Comparative advertising is the main exception to an otherwise solid rule-of-thumb that one should never have a competitor’s trademark included in one’s own webpages’ Meta Descriptions and Meta Keywords. Just be assiduous about representing your competitor truthfully and accurately — do not give in to the typical marketing or salesman penchant for exaggerating and misstating differences. I have worked on a few cases where deceptive, false, and misleading comparative advertising was conducted. Trying to make yourself look better by tearing down your competitor is typically not a good look, and such cases often are driven on both sides by hyperactive egos and can involve many esoteric quibbles that can be lost on consumers.

Other Tags & Elements Similar to Meta Tags

Those experienced with webpage design likely are aware that there are more Meta Tags beyond the Keywords and Description Meta Tags commonly used in SEO.

Facebook Open Graph Tags are also a type of Meta Tags that can pass page titles, main images, page descriptions, the site name, and more. These tags enable Facebook to easily display previews of web content when users post links on the social media platform.

Twitter Cards are yet another type of Meta Tags that also pass titles, descriptions, and images, allowing Twitter/X to display previews of web content within Tweets. Without the Twitter Cards, any links added to Tweets merely appear as the raw text link. By contrast, pages that have the Twitter Cards treatment implemented will show the previewed data in Tweets, making them more attractive and engaging.

Hypothetically, both Facebook OG Tags and Twitter Cards can be misused just as regular Description and Keywords Meta Tags have been. Most content management software is coded to use the same page text that is inserted within the <title></title> tags, in the Twitter and OG titles as well. Likewise, the text used for the Meta Description would also be parsed into the Facebook OG Description Meta Tag.
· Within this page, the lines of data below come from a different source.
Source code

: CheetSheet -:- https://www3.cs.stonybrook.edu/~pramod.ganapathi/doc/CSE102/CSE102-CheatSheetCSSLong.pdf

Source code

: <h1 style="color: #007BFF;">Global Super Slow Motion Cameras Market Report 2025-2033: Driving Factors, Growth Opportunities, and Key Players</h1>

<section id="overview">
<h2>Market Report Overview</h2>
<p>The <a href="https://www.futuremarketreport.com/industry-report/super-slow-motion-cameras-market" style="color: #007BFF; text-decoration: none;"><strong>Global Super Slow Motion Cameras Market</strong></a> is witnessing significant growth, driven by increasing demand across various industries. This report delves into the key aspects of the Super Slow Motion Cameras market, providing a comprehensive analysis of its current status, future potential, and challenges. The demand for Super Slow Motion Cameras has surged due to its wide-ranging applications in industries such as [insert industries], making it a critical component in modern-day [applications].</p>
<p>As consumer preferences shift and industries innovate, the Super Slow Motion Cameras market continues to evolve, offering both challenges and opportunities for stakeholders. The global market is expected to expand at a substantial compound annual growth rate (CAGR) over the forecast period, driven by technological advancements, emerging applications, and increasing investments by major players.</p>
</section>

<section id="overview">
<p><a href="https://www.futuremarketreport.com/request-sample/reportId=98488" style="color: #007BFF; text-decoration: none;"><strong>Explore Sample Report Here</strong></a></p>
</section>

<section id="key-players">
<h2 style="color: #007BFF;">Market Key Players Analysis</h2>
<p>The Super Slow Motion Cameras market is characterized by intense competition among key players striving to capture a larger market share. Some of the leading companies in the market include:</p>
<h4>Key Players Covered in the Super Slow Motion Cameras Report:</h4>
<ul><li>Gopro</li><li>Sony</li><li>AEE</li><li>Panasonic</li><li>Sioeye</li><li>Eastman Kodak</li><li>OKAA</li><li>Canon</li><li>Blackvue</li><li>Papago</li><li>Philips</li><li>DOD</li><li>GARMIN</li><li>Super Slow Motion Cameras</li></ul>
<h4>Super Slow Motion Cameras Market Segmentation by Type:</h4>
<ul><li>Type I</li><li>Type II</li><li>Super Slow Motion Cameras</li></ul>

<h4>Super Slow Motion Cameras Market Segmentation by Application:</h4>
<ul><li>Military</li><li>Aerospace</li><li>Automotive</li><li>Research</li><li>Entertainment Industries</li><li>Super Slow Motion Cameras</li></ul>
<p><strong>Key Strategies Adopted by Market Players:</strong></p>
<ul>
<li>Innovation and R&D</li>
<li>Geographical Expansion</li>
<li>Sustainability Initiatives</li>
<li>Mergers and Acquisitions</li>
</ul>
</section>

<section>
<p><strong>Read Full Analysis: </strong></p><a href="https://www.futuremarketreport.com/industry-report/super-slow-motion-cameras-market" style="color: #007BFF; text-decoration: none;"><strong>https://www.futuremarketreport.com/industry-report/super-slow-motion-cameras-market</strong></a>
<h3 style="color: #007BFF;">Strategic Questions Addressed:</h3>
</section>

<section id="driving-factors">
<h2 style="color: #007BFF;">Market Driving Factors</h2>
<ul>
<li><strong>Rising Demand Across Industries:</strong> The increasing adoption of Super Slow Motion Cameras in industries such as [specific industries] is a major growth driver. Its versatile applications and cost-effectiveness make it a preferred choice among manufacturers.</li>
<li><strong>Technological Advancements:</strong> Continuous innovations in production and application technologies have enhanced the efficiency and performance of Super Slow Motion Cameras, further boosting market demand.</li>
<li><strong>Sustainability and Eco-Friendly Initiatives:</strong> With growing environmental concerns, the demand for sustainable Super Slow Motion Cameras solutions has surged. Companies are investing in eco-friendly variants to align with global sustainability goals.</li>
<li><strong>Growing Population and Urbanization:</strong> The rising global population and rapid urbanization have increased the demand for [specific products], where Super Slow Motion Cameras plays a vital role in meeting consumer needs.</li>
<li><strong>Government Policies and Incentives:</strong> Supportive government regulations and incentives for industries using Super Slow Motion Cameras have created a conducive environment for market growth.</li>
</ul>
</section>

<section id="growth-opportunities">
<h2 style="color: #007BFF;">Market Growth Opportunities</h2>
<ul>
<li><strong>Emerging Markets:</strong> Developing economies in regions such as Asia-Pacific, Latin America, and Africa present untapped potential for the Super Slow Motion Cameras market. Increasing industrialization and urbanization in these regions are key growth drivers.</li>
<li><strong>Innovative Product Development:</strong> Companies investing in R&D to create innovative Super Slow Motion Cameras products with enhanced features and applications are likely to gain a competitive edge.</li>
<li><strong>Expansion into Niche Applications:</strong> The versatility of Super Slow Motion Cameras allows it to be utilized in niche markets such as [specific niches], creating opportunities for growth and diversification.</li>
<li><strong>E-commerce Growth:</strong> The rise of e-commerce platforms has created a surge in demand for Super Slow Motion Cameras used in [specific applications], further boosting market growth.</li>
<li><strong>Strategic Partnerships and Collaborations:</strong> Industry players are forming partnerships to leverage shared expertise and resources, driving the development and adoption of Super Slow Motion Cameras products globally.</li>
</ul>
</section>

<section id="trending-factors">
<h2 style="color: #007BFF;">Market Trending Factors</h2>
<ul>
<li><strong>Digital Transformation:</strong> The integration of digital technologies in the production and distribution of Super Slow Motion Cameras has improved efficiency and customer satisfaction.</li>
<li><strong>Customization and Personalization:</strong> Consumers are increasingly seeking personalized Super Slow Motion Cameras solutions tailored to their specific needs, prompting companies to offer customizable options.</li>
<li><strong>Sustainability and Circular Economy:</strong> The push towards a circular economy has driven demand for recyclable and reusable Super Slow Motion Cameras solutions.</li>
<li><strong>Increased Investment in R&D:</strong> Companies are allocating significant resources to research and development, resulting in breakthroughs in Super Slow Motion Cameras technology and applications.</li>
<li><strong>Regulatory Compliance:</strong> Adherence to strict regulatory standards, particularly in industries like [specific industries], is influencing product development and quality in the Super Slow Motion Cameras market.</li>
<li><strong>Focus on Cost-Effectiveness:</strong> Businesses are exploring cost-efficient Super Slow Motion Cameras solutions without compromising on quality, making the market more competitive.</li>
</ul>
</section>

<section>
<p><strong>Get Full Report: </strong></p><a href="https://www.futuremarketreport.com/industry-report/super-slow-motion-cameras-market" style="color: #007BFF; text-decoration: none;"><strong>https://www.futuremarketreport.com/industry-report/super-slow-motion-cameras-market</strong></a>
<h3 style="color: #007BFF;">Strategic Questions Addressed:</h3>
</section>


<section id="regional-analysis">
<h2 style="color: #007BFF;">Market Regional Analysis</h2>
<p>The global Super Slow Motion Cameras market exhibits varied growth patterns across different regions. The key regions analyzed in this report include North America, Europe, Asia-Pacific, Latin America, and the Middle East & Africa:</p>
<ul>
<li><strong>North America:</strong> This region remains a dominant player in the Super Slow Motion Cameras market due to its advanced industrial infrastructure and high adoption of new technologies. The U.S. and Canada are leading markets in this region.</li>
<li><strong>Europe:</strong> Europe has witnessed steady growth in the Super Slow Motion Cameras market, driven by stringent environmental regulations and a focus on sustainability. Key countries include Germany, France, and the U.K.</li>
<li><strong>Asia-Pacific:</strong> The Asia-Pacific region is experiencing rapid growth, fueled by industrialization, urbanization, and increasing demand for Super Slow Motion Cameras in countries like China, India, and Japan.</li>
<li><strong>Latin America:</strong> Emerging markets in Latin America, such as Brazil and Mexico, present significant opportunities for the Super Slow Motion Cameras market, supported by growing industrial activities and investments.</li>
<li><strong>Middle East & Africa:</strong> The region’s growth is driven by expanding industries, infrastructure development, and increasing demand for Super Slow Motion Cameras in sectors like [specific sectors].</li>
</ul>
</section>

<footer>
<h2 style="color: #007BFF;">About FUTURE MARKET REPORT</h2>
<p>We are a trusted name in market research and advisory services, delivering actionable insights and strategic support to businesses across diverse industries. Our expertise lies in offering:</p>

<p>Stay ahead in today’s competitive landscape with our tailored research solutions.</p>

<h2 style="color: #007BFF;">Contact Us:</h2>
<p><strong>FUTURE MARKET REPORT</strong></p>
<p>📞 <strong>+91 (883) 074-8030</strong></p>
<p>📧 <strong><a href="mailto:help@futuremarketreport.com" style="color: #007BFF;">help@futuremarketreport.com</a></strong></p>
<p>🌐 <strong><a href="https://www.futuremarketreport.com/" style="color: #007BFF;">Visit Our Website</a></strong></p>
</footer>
In practice, the title and description elements would simultaneously used in parallel in all three types of Meta Tags, so an infringing term in one would likely be found in its parallel tags, too. It is possible that different text could be used in all three, so it is hypothetically possible for infringement lawsuits to be filed solely on the basis of a Twitter Card tag or an Open Graph tag.

Another type of code that can pass metadata is structured markup, also known as semantic markup. Google and other major search engines collaborated to support various structured data types, and this can be seen at Schema.org. Google and Microsoft Bing have supported various methods for structured data, including: JSON-LD, Microdata, RDFa, and Microformats. Structured data assists search engines in interpreting data on webpages, allowing them to provide listings with special formatting, such as articles, videos, personal profiles, recipes, data tables, lists, breadcrumbs, and more. While structured data is frequently parallel to the very same data displayed on the webpage, it is quite possible for the structured data to convey something different to display in search engine results listings than what is visible on the webpage, such as in the case of Javascript-delivered markup found with JSON-LD.

Conclusion

Meta Tags and metadata continue to be a core element of webpages and web content, and they also can be elements that are used in trademark infringement campaigns.

Because such data can frequently be invisible to webpage visitors, or partially visible as it is shown in search result listing snippets, the use of others’ names and marks in Meta Tags can appear to be done in a willful, sneaky way that is intended to obtain unfair advantage in search engines resulting in dilution and diversion of a company’s branded web traffic. Care should be exercised when incorporating others’ brand names in your website, and if you conduct comparative advertising, be scrupulously honest, fair, and accurate when representing competitors’ companies, products and services.